Stored data
================

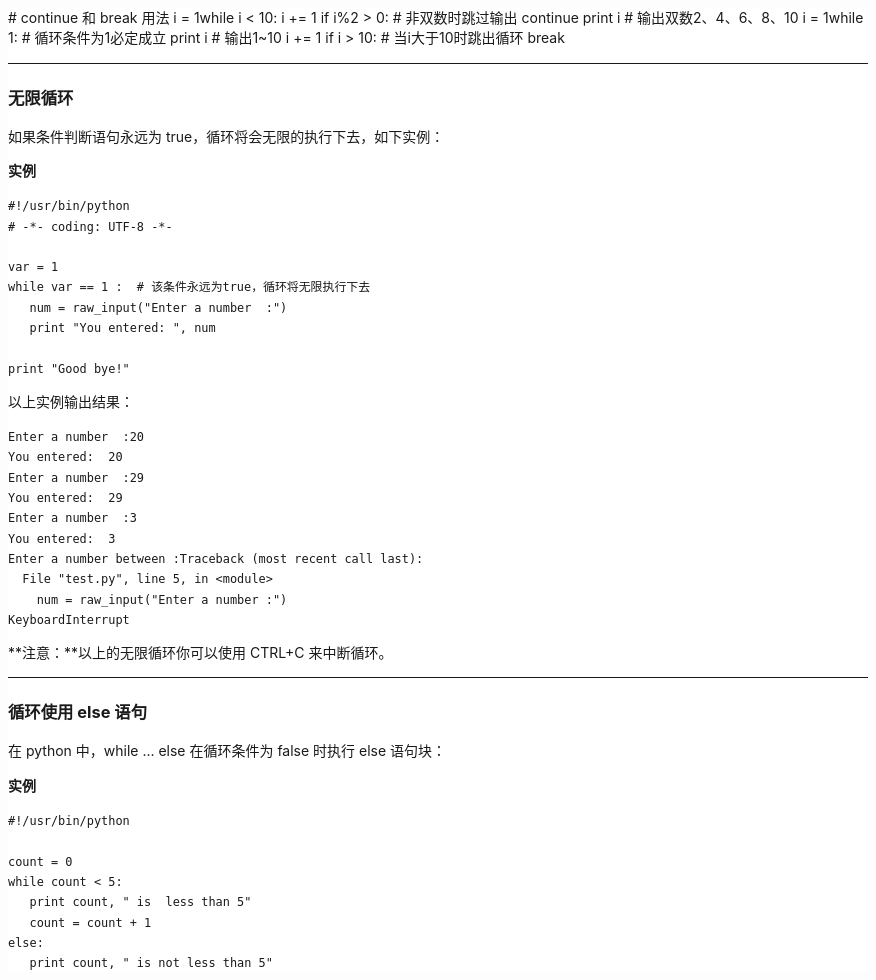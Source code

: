 \# continue 和 break 用法 i = 1while i < 10:       i += 1    if i%2 > 0:     # 非双数时跳过输出        continue    print i         # 输出双数2、4、6、8、10 i = 1while 1:            # 循环条件为1必定成立    print i         # 输出1~10    i += 1    if i > 10:     # 当i大于10时跳出循环        break

------

### 无限循环

如果条件判断语句永远为 true，循环将会无限的执行下去，如下实例：

**实例**

```
#!/usr/bin/python
# -*- coding: UTF-8 -*-
 
var = 1
while var == 1 :  # 该条件永远为true，循环将无限执行下去
   num = raw_input("Enter a number  :")
   print "You entered: ", num
 
print "Good bye!"
```

以上实例输出结果：

```
Enter a number  :20
You entered:  20
Enter a number  :29
You entered:  29
Enter a number  :3
You entered:  3
Enter a number between :Traceback (most recent call last):
  File "test.py", line 5, in <module>
    num = raw_input("Enter a number :")
KeyboardInterrupt
```

**注意：**以上的无限循环你可以使用 CTRL+C 来中断循环。

------

### 循环使用 else 语句

在 python 中，while … else 在循环条件为 false 时执行 else 语句块：

**实例**

```
#!/usr/bin/python
 
count = 0
while count < 5:
   print count, " is  less than 5"
   count = count + 1
else:
   print count, " is not less than 5"
```
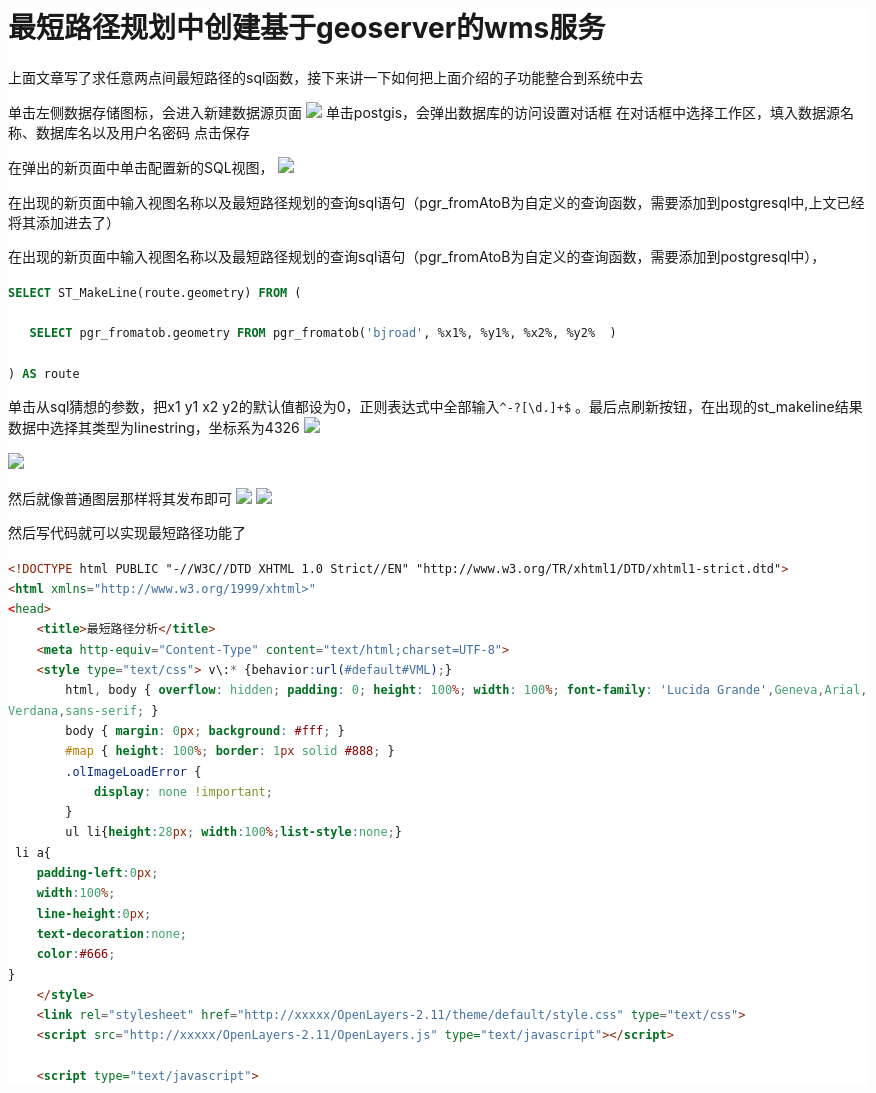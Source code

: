 # 最短路径规划中创建基于geoserver的wms服务
上面文章写了求任意两点间最短路径的sql函数，接下来讲一下如何把上面介绍的子功能整合到系统中去

单击左侧数据存储图标，会进入新建数据源页面
![](15.png)
单击postgis，会弹出数据库的访问设置对话框
在对话框中选择工作区，填入数据源名称、数据库名以及用户名密码 点击保存

在弹出的新页面中单击配置新的SQL视图，
![](16.png) 

在出现的新页面中输入视图名称以及最短路径规划的查询sql语句（pgr_fromAtoB为自定义的查询函数，需要添加到postgresql中,上文已经将其添加进去了）

在出现的新页面中输入视图名称以及最短路径规划的查询sql语句（pgr_fromAtoB为自定义的查询函数，需要添加到postgresql中），
```SQL
SELECT ST_MakeLine(route.geometry) FROM (

   SELECT pgr_fromatob.geometry FROM pgr_fromatob('bjroad', %x1%, %y1%, %x2%, %y2%  )

) AS route
```
单击从sql猜想的参数，把x1 y1 x2 y2的默认值都设为0，正则表达式中全部输入`^-?[\d.]+$` 。最后点刷新按钮，在出现的st_makeline结果数据中选择其类型为linestring，坐标系为4326
![](17.png)

![](18.png)

然后就像普通图层那样将其发布即可
![](19.png)
![](20.png)


然后写代码就可以实现最短路径功能了  

```HTML
<!DOCTYPE html PUBLIC "-//W3C//DTD XHTML 1.0 Strict//EN" "http://www.w3.org/TR/xhtml1/DTD/xhtml1-strict.dtd">
<html xmlns="http://www.w3.org/1999/xhtml>"
<head>
	<title>最短路径分析</title>
	<meta http-equiv="Content-Type" content="text/html;charset=UTF-8">
	<style type="text/css"> v\:* {behavior:url(#default#VML);}
		html, body { overflow: hidden; padding: 0; height: 100%; width: 100%; font-family: 'Lucida Grande',Geneva,Arial,Verdana,sans-serif; }
		body { margin: 0px; background: #fff; }
		#map { height: 100%; border: 1px solid #888; }
		.olImageLoadError {
			display: none !important;
		}
		ul li{height:28px; width:100%;list-style:none;}
 li a{
	padding-left:0px; 
	width:100%; 
	line-height:0px;
	text-decoration:none;
	color:#666;
}
	</style>
	<link rel="stylesheet" href="http://xxxxx/OpenLayers-2.11/theme/default/style.css" type="text/css">
	<script src="http://xxxxx/OpenLayers-2.11/OpenLayers.js" type="text/javascript"></script>
	
	<script type="text/javascript">
```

================

Task item
Tally every line above that has the word "default", and report the total with no other words.

Output of the exercise
2